My thought is that this is disabled for a reason but I wanted to get the communities take. I think we have a valid use case but not sure about enabling it everywhere.

 

 

Thanks,

 

 

Jim Moore
  • As a followup question to your MSS-question...

     

     

    F5 market the LTM as a "full-proxy", wouldnt this mean that a F5 virtually never fragment any packets because all flows is proxied through the LTM "full-proxy" engine?

     

     

    I mean a regular router, lets say Cisco, would (if it have MTU1500 on inside and MTU1200 on outside) fragment packets (if the client send lets say 1500 byte packets without DF bit set) on the outside into 1200 + 300'ish per every 1500 byte packet who arrives on the inside. This also gives that in this case a client who sends 100kpps 1500bytes packets on the inside the router must forward 200kpps 1200+300 byte packets on the outside.

     

     

    If you use a true proxy the proxy will instead buffer in between so that there are no fragments on the outside. In this case the proxy would send one packet on the outside per every packet that arrives on the inside with an additional extra packet on the outside once the buffer contains a remain that can fit in a full outside packet. If we take the packets per second example a client who sends 100kpps 1500bytes packets on the inside would result in approx 125kpps 1200 bytes packets on the outside if a proxy is being used.
  • F5 market the LTM as a "full-proxy", wouldnt this mean that a F5 virtually never fragment any packets because all flows is proxied through the LTM "full-proxy" engine?i do not think so. i understand full-proxy means two separate connection between client-f5 and f5-server.

     

     

    for proxy mss, i do not have experience about it. leave it to another guy. :-)
  • I agree with nitass that it's two seperate connections. 1 client and 1 server.
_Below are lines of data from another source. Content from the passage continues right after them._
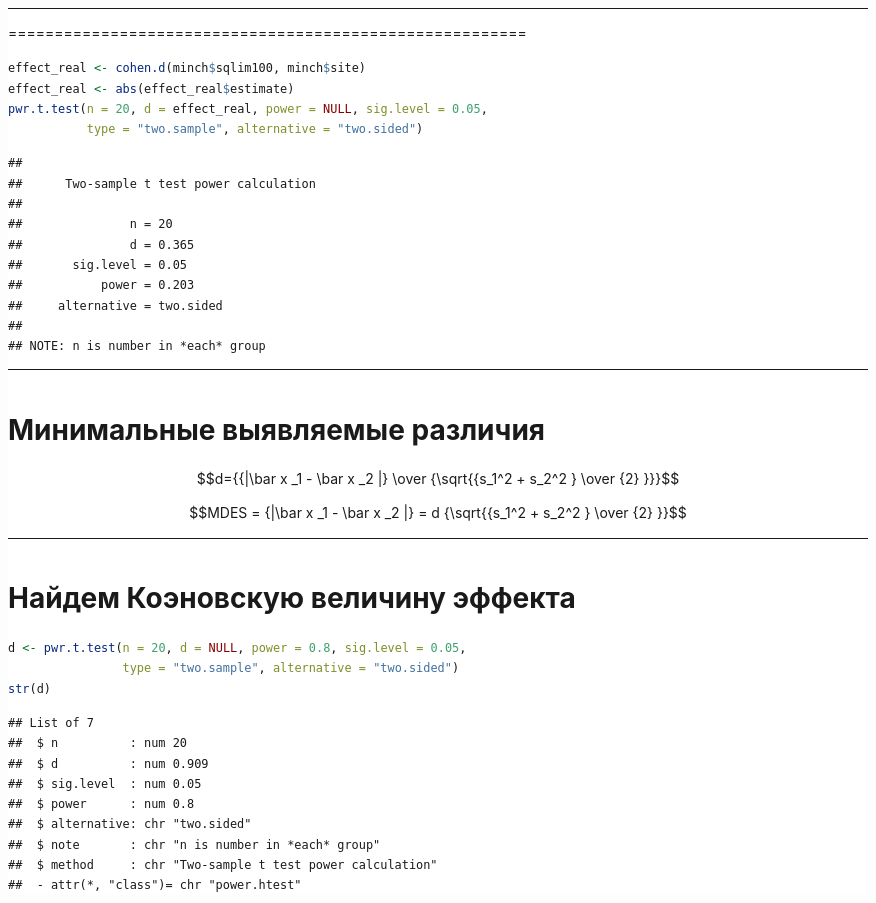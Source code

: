 
---

========================================================

```r
effect_real <- cohen.d(minch$sqlim100, minch$site)
effect_real <- abs(effect_real$estimate)
pwr.t.test(n = 20, d = effect_real, power = NULL, sig.level = 0.05, 
           type = "two.sample", alternative = "two.sided")
```

```
## 
##      Two-sample t test power calculation 
## 
##               n = 20
##               d = 0.365
##       sig.level = 0.05
##           power = 0.203
##     alternative = two.sided
## 
## NOTE: n is number in *each* group
```


---

Минимальные выявляемые различия
========================================================

$$d={{|\bar x _1 - \bar x _2  |} \over {\sqrt{{s_1^2 + s_2^2 } \over {2} }}}$$

$$MDES = {|\bar x _1 - \bar x _2  |} = d {\sqrt{{s_1^2 + s_2^2 } \over {2} }}$$

---

Найдем Коэновскую величину эффекта
========================================================

```r
d <- pwr.t.test(n = 20, d = NULL, power = 0.8, sig.level = 0.05, 
                type = "two.sample", alternative = "two.sided")
str(d)
```

```
## List of 7
##  $ n          : num 20
##  $ d          : num 0.909
##  $ sig.level  : num 0.05
##  $ power      : num 0.8
##  $ alternative: chr "two.sided"
##  $ note       : chr "n is number in *each* group"
##  $ method     : chr "Two-sample t test power calculation"
##  - attr(*, "class")= chr "power.htest"
```
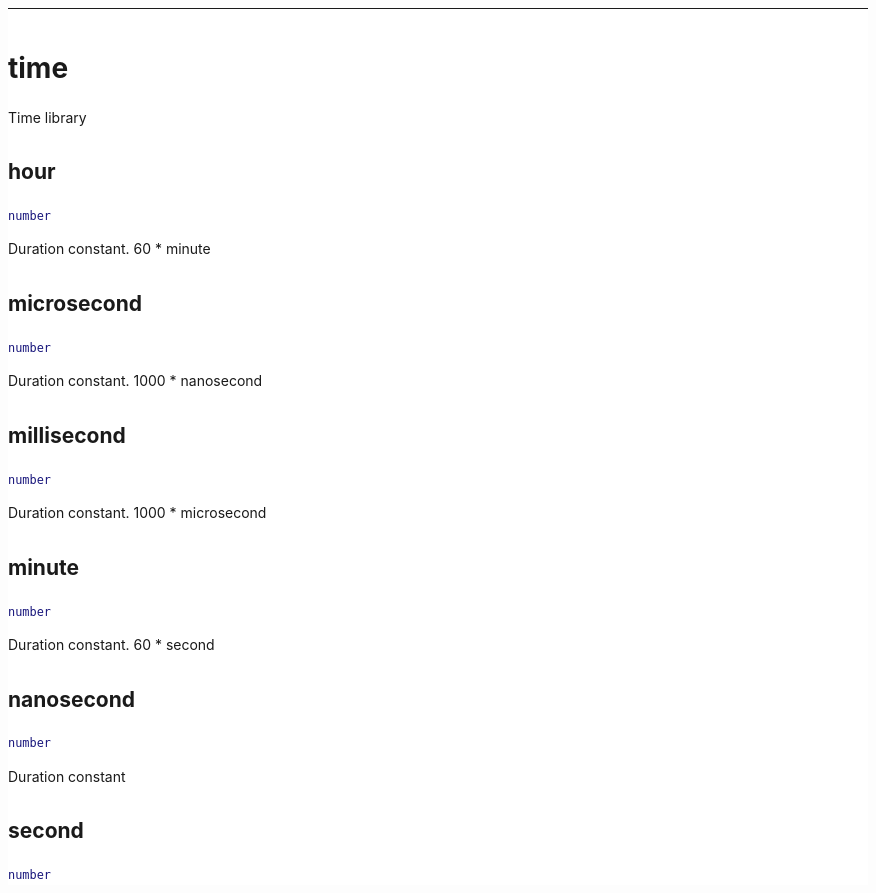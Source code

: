 
---

# time

 Time library

## hour


```lua
number
```

Duration constant. 60 * minute

## microsecond


```lua
number
```

Duration constant. 1000 * nanosecond

## millisecond


```lua
number
```

Duration constant. 1000 * microsecond

## minute


```lua
number
```

Duration constant. 60 * second

## nanosecond


```lua
number
```

Duration constant

## second


```lua
number
```

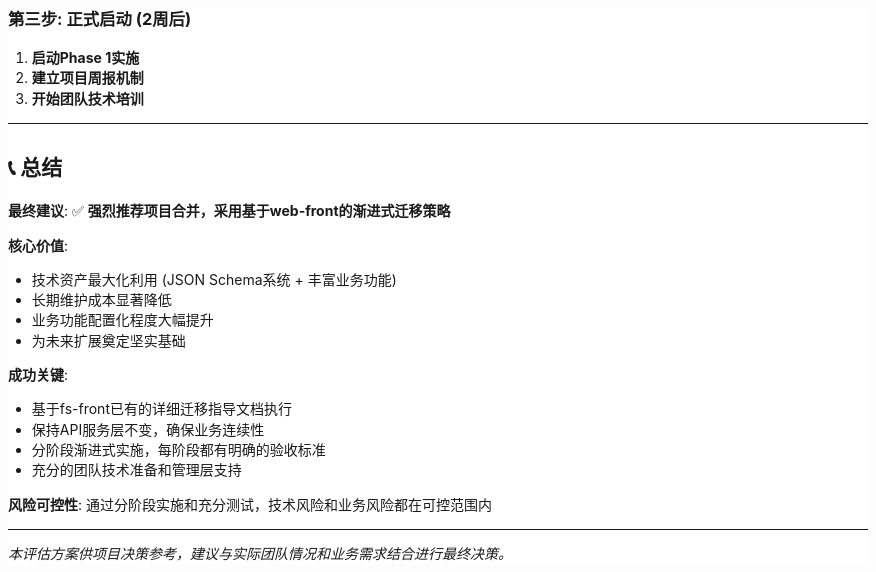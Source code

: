 ### 第三步: 正式启动 (2周后)
1. **启动Phase 1实施**
2. **建立项目周报机制**
3. **开始团队技术培训**

---

## 📞 总结

**最终建议**: ✅ **强烈推荐项目合并，采用基于web-front的渐进式迁移策略**

**核心价值**:
- 技术资产最大化利用 (JSON Schema系统 + 丰富业务功能)
- 长期维护成本显著降低
- 业务功能配置化程度大幅提升
- 为未来扩展奠定坚实基础

**成功关键**:
- 基于fs-front已有的详细迁移指导文档执行
- 保持API服务层不变，确保业务连续性
- 分阶段渐进式实施，每阶段都有明确的验收标准
- 充分的团队技术准备和管理层支持

**风险可控性**: 通过分阶段实施和充分测试，技术风险和业务风险都在可控范围内

---

*本评估方案供项目决策参考，建议与实际团队情况和业务需求结合进行最终决策。*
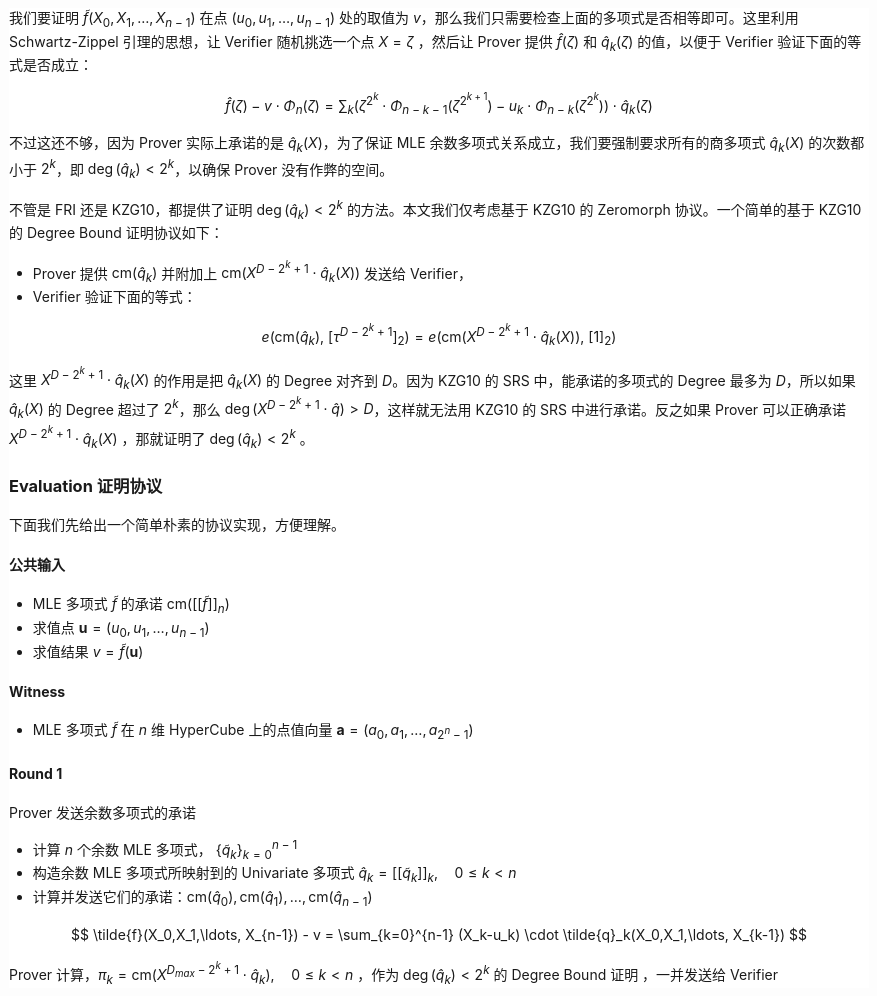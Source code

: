 我们要证明 $\tilde{f}(X_0, X_1, \ldots, X_{n-1})$ 在点 $(u_0, u_1, \ldots, u_{n-1})$ 处的取值为 $v$，那么我们只需要检查上面的多项式是否相等即可。这里利用 Schwartz-Zippel 引理的思想，让 Verifier 随机挑选一个点 $X=\zeta$ ，然后让 Prover 提供 $\hat{f}(\zeta)$ 和 $\hat{q}_k(\zeta)$ 的值，以便于 Verifier 验证下面的等式是否成立：

$$
\hat{f}(\zeta) - v\cdot\Phi_n(\zeta) = \sum_k \Big(\zeta^{2^k}\cdot \Phi_{n-k-1}(\zeta^{2^{k+1}}) - u_k\cdot\Phi_{n-k}(\zeta^{2^k})\Big)\cdot \hat{q}_k(\zeta)
$$

不过这还不够，因为 Prover 实际上承诺的是 $\hat{q}_k(X)$，为了保证 MLE 余数多项式关系成立，我们要强制要求所有的商多项式 $\hat{q}_k(X)$ 的次数都小于 $2^k$，即 $\deg(\hat{q}_k)<2^k$，以确保 Prover 没有作弊的空间。

不管是 FRI 还是 KZG10，都提供了证明 $\deg(\hat{q}_k)<2^k$ 的方法。本文我们仅考虑基于 KZG10 的 Zeromorph 协议。一个简单的基于 KZG10 的 Degree Bound 证明协议如下：

- Prover 提供 $\mathsf{cm}(\hat{q}_k)$ 并附加上 $\mathsf{cm}(X^{D-2^k+1}\cdot \hat{q}_k(X))$ 发送给 Verifier，
-  Verifier 验证下面的等式：

$$
e\big(\mathsf{cm}(\hat{q}_k),\ [\tau^{D-2^k+1}]_2\big) = e\big(\mathsf{cm}(X^{D-2^k+1}\cdot \hat{q}_k(X)),\ [1]_2\big)
$$

这里  $X^{D-2^k+1}\cdot \hat{q}_k(X)$ 的作用是把 $\hat{q}_k(X)$ 的 Degree 对齐到 $D$。因为 KZG10 的 SRS 中，能承诺的多项式的 Degree 最多为 $D$，所以如果 $\hat{q}_k(X)$ 的 Degree 超过了 $2^k$，那么 $\deg(X^{D-2^k+1}\cdot \hat{q}) > D$，这样就无法用 KZG10 的 SRS 中进行承诺。反之如果 Prover 可以正确承诺 $X^{D-2^k+1}\cdot \hat{q}_k(X)$ ，那就证明了 $\deg(\hat{q}_k)<2^k$ 。

### Evaluation 证明协议

下面我们先给出一个简单朴素的协议实现，方便理解。

#### 公共输入

- MLE 多项式 $\tilde{f}$ 的承诺 $\mathsf{cm}([[\tilde{f}]]_n)$
- 求值点 $\mathbf{u}=(u_0, u_1, \ldots, u_{n-1})$
- 求值结果 $v = \tilde{f}(\mathbf{u})$

#### Witness

- MLE 多项式  $\tilde{f}$ 在 $n$ 维 HyperCube 上的点值向量 $\mathbf{a} = (a_0, a_1, \ldots, a_{2^n-1})$

#### Round 1

Prover 发送余数多项式的承诺

- 计算 $n$ 个余数 MLE 多项式， $\{\tilde{q}_k\}_{k=0}^{n-1}$ 
- 构造余数 MLE 多项式所映射到的 Univariate 多项式 $\hat{q}_k=[[\tilde{q}_k]]_k, \quad 0 \leq k < n$
- 计算并发送它们的承诺：$\mathsf{cm}(\hat{q}_0), \mathsf{cm}(\hat{q}_1), \ldots, \mathsf{cm}(\hat{q}_{n-1})$

$$
\tilde{f}(X_0,X_1,\ldots, X_{n-1}) - v = \sum_{k=0}^{n-1} (X_k-u_k) \cdot \tilde{q}_k(X_0,X_1,\ldots, X_{k-1})
$$

Prover 计算，$\pi_k=\mathsf{cm}(X^{D_{max}-2^k+1}\cdot \hat{q}_k), \quad 0\leq k<n$ ，作为 $\deg(\hat{q}_k)<2^k$ 的 Degree Bound 证明 ，一并发送给 Verifier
If it were to buffer like you suggest mikand I would think it would introduce to much latency and buffer size would need to be large.

     

     

    My question was more about the posible negative side effects of enabling proxy mss.

     

     

  • Most network devices have both receiving and send buffers, otherwise you would end up with heavy packetloss during burst situations.

     

     

    Also a buffer is needed otherwise the F5 couldnt perform any analysis on the packet itself.

     

     

    So im pretty sure there is already a buffers in the design of the F5 :-)

     

     

    The buffersize in this case would only need to be twice the MTU size, the packet to be sent + remain (FIFO-buffer).

     

     

    But again, F5 perhaps isnt a true proxy?

     

     

    According to http://www.f5.com/pdf/white-papers/tcpexpress-wp.pdf the F5 will do what I asked about, maintain one mss towards client and one towards mss and buffer in between. I suppose this also means that the default value of "proxy mss" (disabled?) means that this feature is in action (because its described as default behaviour in this document) and if you change the value of "proxy mss" (into enabled?) the F5 will start to behave like a regular router (creating fragments as worst case) - or did I misunderstand what this document tries to tell me? ;-)
  • if you change the value of "proxy mss" (into enabled?) the F5 will start to behave like a regular routeri do not think so. mss is only one parameter of tcp.
  • I know this is an old post, but this might be really important to someone seeing ssl flows breaking on the first large inbound packet and does not see it show up outbound.

     

    Say you have a TCP peer on one side of the LTM proxy negotiating mss to 1200 bytes and the on the other side, the a TCP peer is negotiating to 1500 bytes. I believe that without proxy-mss, the mss negotiated on one side (important when it is lower mss), is not considered when negotiating the mms value on the other side of the proxy. This is problem if the sender is on the large mms side of the proxy and the DF bit is set (like we see with HTTPS) and is sending to the smaller mss side of the proxy.

     

    What you should see is an ICMP warning message being sent in the direction of the sender (larger mss side). The router/firewall may block the feedback and you end up with dropped packets due to packets exceeding the mss on the smaller mss side.